Metadata-Version: 2.2
Name: finmath
Version: 0.1.16
Summary: A financial math library
Requires-Python: >=3.9
Requires-Dist: pybind11==2.10.0
Description-Content-Type: text/markdown

# finmath

**finmath** is a high-performance financial mathematics library written in C++ with Python bindings using `pybind11`. The library includes various functions for calculating compound interest, option pricing (including Black-Scholes and Binomial Tree models), and time series analysis.
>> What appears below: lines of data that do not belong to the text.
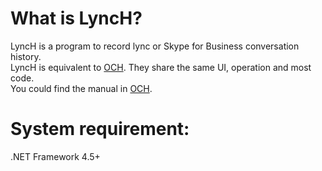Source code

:# What is LyncH?  
LyncH is a program to record lync or Skype for Business conversation history.   
LyncH is equivalent to [OCH](https://github.com/iwteih/OCH). They share the same UI, operation and most code.   
You could find the manual in [OCH](https://github.com/iwteih/OCH).   
  
# System requirement:  
.NET Framework 4.5+  
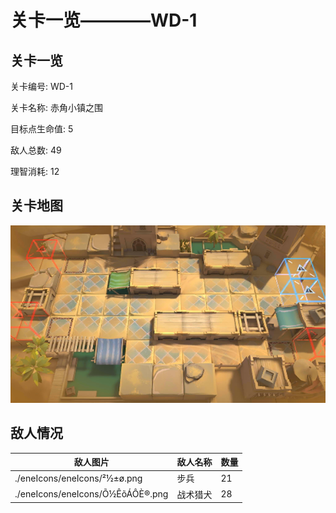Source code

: # 关卡一览————WD-1


## 关卡一览

关卡编号: WD-1

关卡名称: 赤角小镇之围

目标点生命值: 5

敌人总数: 49

理智消耗: 12


## 关卡地图
![WD-1](./oprMap/WD-1.png)

## 敌人情况

| 敌人图片 | 敌人名称 | 数量  |
|---------|-----|-----|
| ./eneIcons/eneIcons/²½±ø.png| 步兵  |   21  |
| ./eneIcons/eneIcons/Õ½ÊõÁÔÈ®.png| 战术猎犬  |   28  |
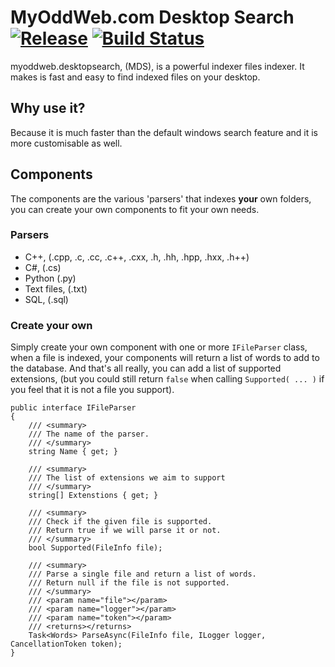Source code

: # MyOddWeb.com Desktop Search [![Release](https://img.shields.io/badge/release-v0.2.0.0-brightgreen.png?style=flat)](https://github.com/FFMG/myoddweb.desktopsearch/) [![Build Status](https://travis-ci.org/FFMG/myoddweb.desktopsearch.svg?branch=master)](https://travis-ci.org/FFMG/myoddweb.desktopsearch)

myoddweb.desktopsearch, (MDS), is a powerful indexer files indexer. It makes is fast and easy to find indexed files on your desktop.

## Why use it?

Because it is much faster than the default windows search feature and it is more customisable as well.

## Components

The components are the various 'parsers' that indexes **your** own folders, you can create your own components to fit your own needs.

### Parsers
- C++, (.cpp, .c, .cc, .c++, .cxx, .h, .hh, .hpp, .hxx, .h++)
- C#, (.cs)
- Python (.py)
- Text files, (.txt)
- SQL, (.sql)


### Create your own
Simply create your own component with one or more `IFileParser` class, when a file is indexed, your components will return a list of words to add to the database.
And that's all really, you can add a list of supported extensions, (but you could still return `false` when calling `Supported( ... )` if you feel that it is not a file you support). 

    public interface IFileParser
    {
	    /// <summary>
	    /// The name of the parser.
	    /// </summary>
	    string Name { get; }
	    
	    /// <summary>
	    /// The list of extensions we aim to support
	    /// </summary>
	    string[] Extenstions { get; }
	    
	    /// <summary>
	    /// Check if the given file is supported.
	    /// Return true if we will parse it or not.
	    /// </summary>
	    bool Supported(FileInfo file);
	    
	    /// <summary>
	    /// Parse a single file and return a list of words.
	    /// Return null if the file is not supported.
	    /// </summary>
	    /// <param name="file"></param>
	    /// <param name="logger"></param>
	    /// <param name="token"></param>
	    /// <returns></returns>
	    Task<Words> ParseAsync(FileInfo file, ILogger logger, CancellationToken token);
	}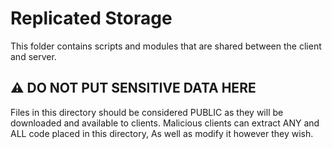 # Replicated Storage
This folder contains scripts and modules that are shared between the client and server.

## ⚠️ DO NOT PUT SENSITIVE DATA HERE 
Files in this directory should be considered PUBLIC as they will be downloaded and available to clients.
Malicious clients can extract ANY and ALL code placed in this directory, As well as modify it however they wish.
The goal is to provide a fast and reliable tool for financial calculations that can be used in Python.

## Installation

### Prerequisites

- C++17 or later
- Python 3.6 or later
- `pybind11` (for Python bindings)
- `CMake` 3.5 or later (for building the library)
- `ninja` For optimizing cmake build

### Build Instructions

1. **Clone the repository**:

   ```bash
   git clone https://github.com/prajwalshah19/finmath.git
   cd finmath
   ```

2. **Create a build directory**:

   ```bash
   mkdir build
   cd build
   ```

3. **Run CMake**:

   ```bash
   cmake ..
   ```

4. **Build the library**:

   ```bash
   make
   ```

5. **Install the Python bindings** (optional):

   ```bash
   pip install .
   ```

This will build the `finmath` library and create the Python bindings so that you can use `finmath` directly in Python.

## Usage

### Python

After installing the `finmath` library, you can import and use it in Python:

```python
import finmath

# Example: Calculate compound interest
principal = 1000
rate = 5
time = 10
frequency = 4
result = finmath.compound_interest(principal, rate, time, frequency)
print(f"Compound Interest: {result}")

# Example: Calculate option price using Black-Scholes model
option_price = finmath.black_scholes(finmath.OptionType.CALL, 95, 100, 1, 0.05, 0.2)
print(f"Black-Scholes Option Price: {option_price}")

# Example: Calculate rolling volatility over a 22-day window
prices = [100, 101, 102, 100, 99, 98, 100, 102, 103, 104, 105]  # Example price series
vol = finmath.rolling_volatility(prices, 22)
print(f"Rolling Volatility: {vol}")
```

### C++

If you want to use the library directly in C++:

```cpp
#include "finmath/InterestAndAnnuities/compound_interest.h"
#include "finmath/OptionPricing/black_scholes.h"
#include "finmath/TimeSeries/rolling_volatility.h"
#include <iostream>
#include <vector>

int main() {
    double principal = 1000;
    double rate = 5;
    int time = 10;
    int frequency = 4;

    double compound_result = compound_interest(principal, rate, time, frequency);
    std::cout << "Compound Interest: " << compound_result << std::endl;

    std::vector<double> prices = {100, 101, 102, 100, 99, 98, 100, 102, 103, 104, 105};
    auto vol = rolling_volatility(prices, 22);
    std::cout << "Rolling Volatility: " << vol.back() << std::endl;

    return 0;
}
```

## Benchmarking

You can compare the performance of `finmath` functions with other implementations (e.g., `gs_quant`) to see the speedup provided by the C++ implementations:

```python
import timeit
import gs_quant.timeseries as ts
import functions
import finmath

# Example data for 1000 days
prices = ts.generate_series(1000)

# Timing the finmath C++ implementation of rolling volatility
def test_cpp_implementation():
    return finmath.rolling_volatility(prices.tolist(), 22)

cpp_time = timeit.timeit(test_cpp_implementation, number=100)
print(f"C++ implementation time: {cpp_time:.6f} seconds")

```

## Contributing

We welcome contributions to **finmath**! To contribute:

1. Fork the repository.
2. Create a new branch for your feature or bug fix:

   ```bash
   git checkout -b feature/my-new-feature

   ```

3. Commit your changes:

   ```bash
   git commit -m "Add some feature"

   ```

4. Push the branch to your fork:

   ```bash
   git push origin feature/my-new-feature

   ```

5. Open a Pull Request on the original repository.

## License

This project is licensed under the AGPL-3.0 License - see the [LICENSE](https://github.com/prajwalshah19/finmath/blob/main/LICENSE) file for details.

## Acknowledgments

- Inspired by the `gs_quant` library for financial time series analysis.
- Thanks to `pybind11` for making it easy to integrate C++ and Python.